身の上話

身の上に起こった、嘘のような本当の話。タイトルは佐藤正午作品から。

酒が飲みたい。

 昨日、頭痛がした人が周りに多く、どうも気圧のせいらしい。気圧のせいといえば、気圧によって酒というのは酔い方が大きく変わる。しかし、酒を飲まなくなると、こんなときは良い酔い方をするのか悪い酔い方をするのかすら忘れている。

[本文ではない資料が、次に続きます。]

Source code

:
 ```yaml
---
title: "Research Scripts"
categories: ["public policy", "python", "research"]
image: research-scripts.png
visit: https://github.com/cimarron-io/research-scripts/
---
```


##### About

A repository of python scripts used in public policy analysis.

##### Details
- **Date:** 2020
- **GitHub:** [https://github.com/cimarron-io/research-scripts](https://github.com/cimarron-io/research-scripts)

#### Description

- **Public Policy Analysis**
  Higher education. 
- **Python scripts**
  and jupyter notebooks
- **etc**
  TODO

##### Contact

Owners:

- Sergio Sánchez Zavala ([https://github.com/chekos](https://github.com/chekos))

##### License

 酒が飲めなくなって久しい。飲めない理由が金がないなどという単純なものならいいが、原因は精神である。少し飲んだだけで恐怖に襲われ冷や汗を大量にかく。友人に飲めなくて羨ましいと言われるが、飲めないと損なことが多い。実際、そうやって酒の席に誘われても、ご一緒できない。

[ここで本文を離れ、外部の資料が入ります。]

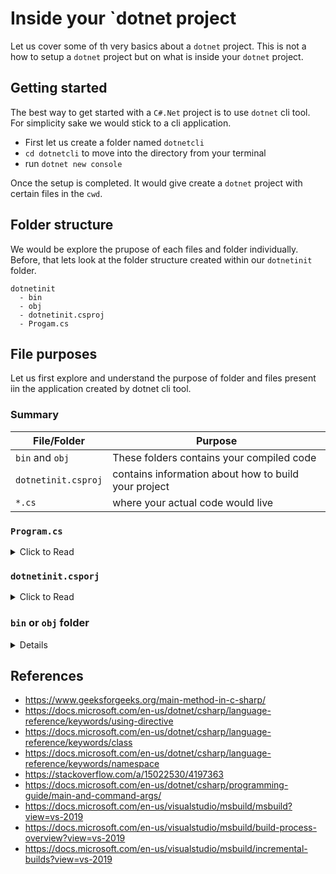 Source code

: # Inside your `dotnet project

Let us cover some of th very basics about a `dotnet` project. This is not a how to setup a `dotnet` project but on what is inside your `dotnet` project.

## Getting started
The best way to get started with a `C#.Net` project is to use `dotnet` cli tool. For simplicity sake we would stick to a cli application.
  - First let us create a folder named `dotnetcli`
  - `cd dotnetcli` to move into the directory from your terminal
  - run `dotnet new console`

Once the setup is completed. It would give create a `dotnet` project with certain files in the `cwd`. 

## Folder structure
We would be explore the prupose of each files and folder individually. Before, that lets look at the folder structure created within our `dotnetinit` folder.

```
dotnetinit
  - bin
  - obj
  - dotnetinit.csproj
  - Progam.cs
```

## File purposes

Let us first explore and understand the purpose of folder and files present iin the application created by dotnet cli tool.

### Summary

| File/Folder         | Purpose                                              |
| ------------------- | ---------------------------------------------------- |
| `bin` and `obj`     | These folders contains your compiled code            |
| `dotnetinit.csproj` | contains information about how to build your project |
| `*.cs`              | where your actual code would live                    |


### `Program.cs`
<details>
<summary> Click to Read</summary>
  
  **Every `dotnet` application must have a starting point, this starting point is described by having a `Main` method under any desired class.**

  By default `dotnet` cli tool will create a file named `Program.cs`, which contains the `Program` class which holds the starting point for us, ie the `Main`   method. 

  As long as your application is having `Main` method dotnet will successfully execute you program, irrespective of in which file your `Main` method lies, however,   neeedless to say it is a standard to follow, to keep the entry point of your application in `Program.cs` under the `Program` class to be more clear about the     starting point of your application. 

  Now let's explore the basic code inside the `Program.cs`.

  ```
  using System;

  namespace dotnetinit
  {
      class Program
      {
          static void Main(string[] args)
          {
              Console.WriteLine("Hello World!");
          }
      }
  }
  ```

  - [`using`](https://docs.microsoft.com/en-us/dotnet/csharp/language-reference/keywords/using-directive) is used a directive which allows us to use the diffferent types and objects defined in a given `namespace`, in this case the `System` namespace
  - [`namespace`](https://docs.microsoft.com/en-us/dotnet/csharp/language-reference/keywords/namespace), keyword allows us to create a scope under which different tyeps and objects are declared. It is namespace which we use to import codes across modules. 

    A given `namespace` can contain
      - `class`
      - `enum`
      - `interface`
      - `delegate`
      - sub `namespace`
      - `struct`

    By default every C# file runs in an unnamed `namespace` (added by the C# compiler), often referred as the global `namespace`. And any type which not defined under    a `namespace` will by default belong to the global `namespace`.

    When a class or a type needs to resolved by a C# compiler it would first try to find if the given type is present in the current `namespace` or not. 
    If the type is not present in the current `namespace` it would try to find the type in its immedidate parent `namespace`, and it continues to do the same until it reaches the global/default `namespace`. One can also access members of default `namespace` by using `global::`.

  - [`class Program`](https://docs.microsoft.com/en-us/dotnet/csharp/language-reference/keywords/class) is used to declare a new class, only single inheritance is allowed in C#. 
  - [`static void Main`](https://docs.microsoft.com/en-us/dotnet/csharp/programming-guide/main-and-command-args/) is the entry point of every `dotnet` application, like mentioned previously, every `dotnet` application must have a single starting point which is `Main` method, as a convention/standard it is always placed under the `Program` class present in the `Progam.cs`. The parameters to the `Main` method are array of `String` which are passed to the application during its runtime.
      - `Main` should always be a `static` method implying that the method can be invoked without creating an instance of the class.
      - by default `Main` methods are [`private`](https://docs.microsoft.com/en-us/dotnet/csharp/programming-guide/classes-and-structs/access-modifiers).
</details>

### `dotnetinit.csporj`
<details>
  <summary>Click to Read</summary>
  
  As `dotnet` is a platform which supports multiple language, and are compiled and run using the same standard command ie, 
  - `dotnet run` to build and run
  - `dotnet run --no-build` to simply run
  - `dotnet build` to simply build an existing code

  It becomes fairly evident that underlying the `dotnet build` command, there needs to be a build system which must be able to answer some basic questions:
  - language being used, which in turn should mean compiler to be used
  - the dependencies/packages being used
  - the language version to be used
  - the output to be generated
  
  These information are collected by `dotnet` by passing the `.csproj` file, to the underlying build system [MSBuild](https://docs.microsoft.com/en-us/visualstudio/msbuild/msbuild?view=vs-2019). Every `dotnet` project need to have a `*.proj` file depending on the language, in order to let dotnet understand how to build and run this project, ie;
  - `.csproj` for a `C#` project
  - `.fsproj` for `F#` projet
  - `vbproj` for `VB` project and so on..

</details>

### `bin` or `obj` folder
  <details>
  <summmary>Click to Read</summary>

  Both the `bin` an `obj` folder contains a complied code for our project. One may ask why do we need to keep compiled code in 2 different folders why not create a `bin` folder with the final output for the `dll/exe` files, that is because the entire build process is performed in *incrementally* manner. 
  
  We have to understand that the `MSBuild` is not responsible only for a simple compile the code to generate the `IL` files, [but the entire build is responsible for varied process](https://docs.microsoft.com/en-us/visualstudio/msbuild/build-process-overview?view=vs-2019) from 
  - language resolution
  - codee compilation
  - configuration files resolution
  - package resolution
  - runtime output resolution
  - dependent files resolution
  - managing local cache copy for next build, etc
  
  | NOTE                                                                                                                                                             |
  | ---------------------------------------------------------------------------------------------------------------------------------------------------------------- |
  | For further information about the build steps look into [MSBuild doc](https://docs.microsoft.com/en-us/visualstudio/msbuild/build-process-overview?view=vs-2019) |

  Now resolving and performing each step on subsequent build may work on a small project which varies from a mere couple of files, however for huge projects performing those unrequired steps could simply increase the time spent in building the application, so to reduce this, `MSBuild` performs [Incremental builds](https://docs.microsoft.com/en-us/visualstudio/msbuild/incremental-builds?view=vs-2019) where it would compares changes in project with its previous build and perform only steps which are required rather than buiilding the whole project from ground. And for this reason the 2 folders are introduced, i.e. 
  -  `bin` folder will contain the final compiled code ie the Intermediate Langauge files which would then be consumed by the `Core CLR` to convert into `Machine Code` and run it.
  -  `obj` folder contain a **partially compiled code** which is later used to generate the final output `IL` files for the `bin` folder

  For better information you can try to compare the output of subsequent compilation by running 
  - `dotnet build -v=n` which would give a brief overviewe about which individual stages are being performed, for the entire build process, 
  - or run `dotnet build -v=d` which gives a detailed information of why a stage was skipped and why a stage was executed
  
  If you want to see how changing your code effects the build process watch out for step `Target "CoreCompile` which is responsible for compiling your code, and how changing the code would trigger this step and how not changing any code triggers this step.

</details>

## References
  - https://www.geeksforgeeks.org/main-method-in-c-sharp/
  - https://docs.microsoft.com/en-us/dotnet/csharp/language-reference/keywords/using-directive
  - https://docs.microsoft.com/en-us/dotnet/csharp/language-reference/keywords/class
  - https://docs.microsoft.com/en-us/dotnet/csharp/language-reference/keywords/namespace
  - https://stackoverflow.com/a/15022530/4197363
  - https://docs.microsoft.com/en-us/dotnet/csharp/programming-guide/main-and-command-args/
  - https://docs.microsoft.com/en-us/visualstudio/msbuild/msbuild?view=vs-2019
  - https://docs.microsoft.com/en-us/visualstudio/msbuild/build-process-overview?view=vs-2019
  - https://docs.microsoft.com/en-us/visualstudio/msbuild/incremental-builds?view=vs-2019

 レストランのメニューが酒とペアで考えられているということもある。先晩、ステーキを食べに行ったのだが、なんと、その店はドリンクがアルコールしかしなく、隣の席にいた女の子が、バイクで来たんだけど、どうしようと言っていた。セットでビールを付けると安いのだが水で我慢だ。

 久しぶりに酒が飲みたいと思ったのは、色々なバーから年末年始の営業の案内が送られてきたからだ。酒が飲めなくなって、高いウィスキーは、すべて、それらの店に寄付してしまったのだが、今日、ニッカウヰスキー竹鶴35年が60万円で取り引きされているというニュースを耳にして、ウィスキーを飲んでみたくなった。

 かつて、葉加瀬太郎氏が、話のネタにマッカラン50年100万円なりを買って飲んでみたのだが美味くなかったと話していた。葉加瀬氏は、私が知っていたときには広尾のウィスキーが売りのバーの常連だったのでウィスキーの味覚は確かだと思うし、マッカラン50年など、飲まなくても味の予想は付いただろう。

 バーでウィスキーを飲むことのメリットは、ボトルを1本、丸々買って来なくても、いろいろな種類のものを飲めることだ。自分で飲むときは安いブレンドのスコッチウィスキーをソーダ割りで飲んでいるが、シングルモルトの飲み比べなどは、バーで酒を飲むときながらの楽しみといえるだろう。

 バーに置いていないせいか、私はワインが判らない。友達がサイゼリヤで安いからと頼むものが、せいぜいだ。ワインを飲む友人は、2,000円しないで美味しいのが一杯あるよ! と言うのだが、美味く感じるのは、酒自体ではなくスパークリングワインの泡くらいのものだ。

 バーに置いている酒というとビールがある。しかし、あまり知られていないが、バーが生ビールを置くようになったのは最近のことだ。私はビールが大好きで、したたか酔ったときに飲むギネスなど、アイスコーヒーを飲んでいるような気になって好きだ。また、最近は、大手ビール会社も下面発酵ビールを出しているのが嬉しい。

 寓居の1階はコンビニなのだが、あれだけ冷えたビールが各種あると、もう天国だ。スーパーには置いていないコンビニ限定のビールなどもあるので、スーパーや酒屋でビールを買うことはなくなった。それだけビールが好きだと、逆に少しぐらい不味くてもビールならいいやと思うことがあるのだが、どうしても第三のビールとか新ジャンルと呼ばれるものは駄目だ。

 同様に、缶チューハイも駄目だ。酒というのは、ただ酔えばいいというものではないと思う。薬ではないのだから、不味いものを我慢して飲まなくてもいいと思う。この前、精神病の辛さを知らない人は、それを理解できないだろうと書いたが、酒を飲む楽しみは、知っておいて損はないと思う。